Lors du bombardement qui contraint la royauté à capituler, la frêle habitation est gravement atteinte et doit être démolie peu après. Tout près, gisent inachevées, « les importantes fondations, commencée par l'architecte Rigaud, d'un palais dénommé Masoandro (Soleil) pour Ranavalona III, mais sa déchéance arrête les travaux ». Dans une courette intérieure, étroite et profonde, entre de hauts murs où poussent de sombres bibassiers et où se meurt le tronc noueux d'un pied de vigne planté, dit-on, par Jean Laborde, s'abrite une « véritable case malgache rustique ». De bois lourd, grossier, à peine équarri, au toit de chaume démesuré, « elle semble, écrasée et humiliée, parmi tant de pavillons gracieux de tours imposantes ».

C'est la demeure d'Andrianampoinimerina, fondateur de la dynastie, conquérant et organisateur, à qui « la chance dans les combats alliée à un sage esprit de justice » permet d'instituer une paix féconde dans un empire agrandi. Mahitsielafanjaka est son nom. « Un esprit droit règne longtemps », mais selon l'auteur, le nom de sa case n'est peut-être pas très exact pour Andrianampoinimerina qui ne règne guère que de 1794 à 1810. « Du moins, fut-il de bon augure pour la puissance qu'il fonda et qui dura jusqu'à la conquête européenne ».

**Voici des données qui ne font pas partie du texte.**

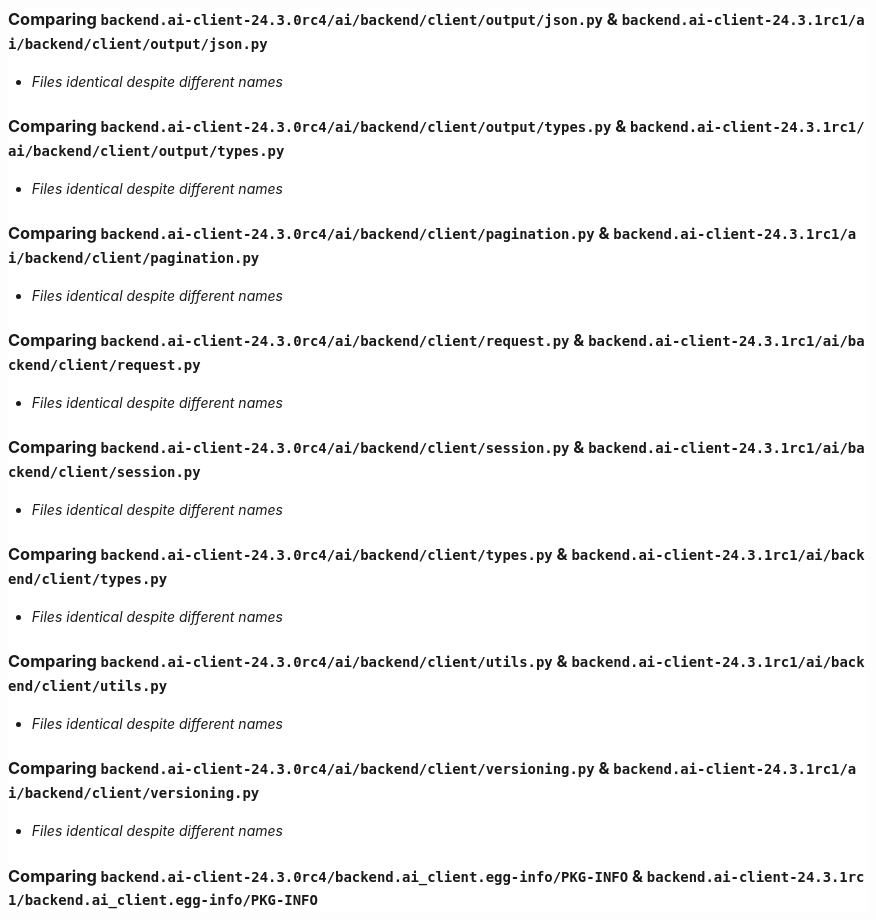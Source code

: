 ### Comparing `backend.ai-client-24.3.0rc4/ai/backend/client/output/json.py` & `backend.ai-client-24.3.1rc1/ai/backend/client/output/json.py`

 * *Files identical despite different names*

### Comparing `backend.ai-client-24.3.0rc4/ai/backend/client/output/types.py` & `backend.ai-client-24.3.1rc1/ai/backend/client/output/types.py`

 * *Files identical despite different names*

### Comparing `backend.ai-client-24.3.0rc4/ai/backend/client/pagination.py` & `backend.ai-client-24.3.1rc1/ai/backend/client/pagination.py`

 * *Files identical despite different names*

### Comparing `backend.ai-client-24.3.0rc4/ai/backend/client/request.py` & `backend.ai-client-24.3.1rc1/ai/backend/client/request.py`

 * *Files identical despite different names*

### Comparing `backend.ai-client-24.3.0rc4/ai/backend/client/session.py` & `backend.ai-client-24.3.1rc1/ai/backend/client/session.py`

 * *Files identical despite different names*

### Comparing `backend.ai-client-24.3.0rc4/ai/backend/client/types.py` & `backend.ai-client-24.3.1rc1/ai/backend/client/types.py`

 * *Files identical despite different names*

### Comparing `backend.ai-client-24.3.0rc4/ai/backend/client/utils.py` & `backend.ai-client-24.3.1rc1/ai/backend/client/utils.py`

 * *Files identical despite different names*

### Comparing `backend.ai-client-24.3.0rc4/ai/backend/client/versioning.py` & `backend.ai-client-24.3.1rc1/ai/backend/client/versioning.py`

 * *Files identical despite different names*

### Comparing `backend.ai-client-24.3.0rc4/backend.ai_client.egg-info/PKG-INFO` & `backend.ai-client-24.3.1rc1/backend.ai_client.egg-info/PKG-INFO`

L'intérieur de cette case primitive, qui date de 1 796, ne contient que deux plateformes de planches frustes : le lit du roi et celui des reines. Et si celui-ci est beaucoup plus vaste, c'est que le souverain épouse douze femmes issues des douze familles qui règnent aux alentours d'Iarivo. Il s'assure ainsi par les liens du mariage l'alliance et, plus tard, la soumission de ces douze royautés rivales.

Poursuivant sa narration, Urbain-Faurec indique qu'en 1952, des portiques sans porte, des voûtes aux cintres branlants, des pans de murs verdis et des fûts de colonnes épars attestent encore, çà et là, la présence antérieure de bien d'autres constructions sur le vaste plateau du Rova: Kelisoa où, sous Radama Ier, on enferme les animaux sacrés, Menalefona, parc du boeuf favori d'Andrianampoinimerina, Besakana, et « beaucoup de noms malgaches, imagés et évocateurs, de tant d'autres constructions »...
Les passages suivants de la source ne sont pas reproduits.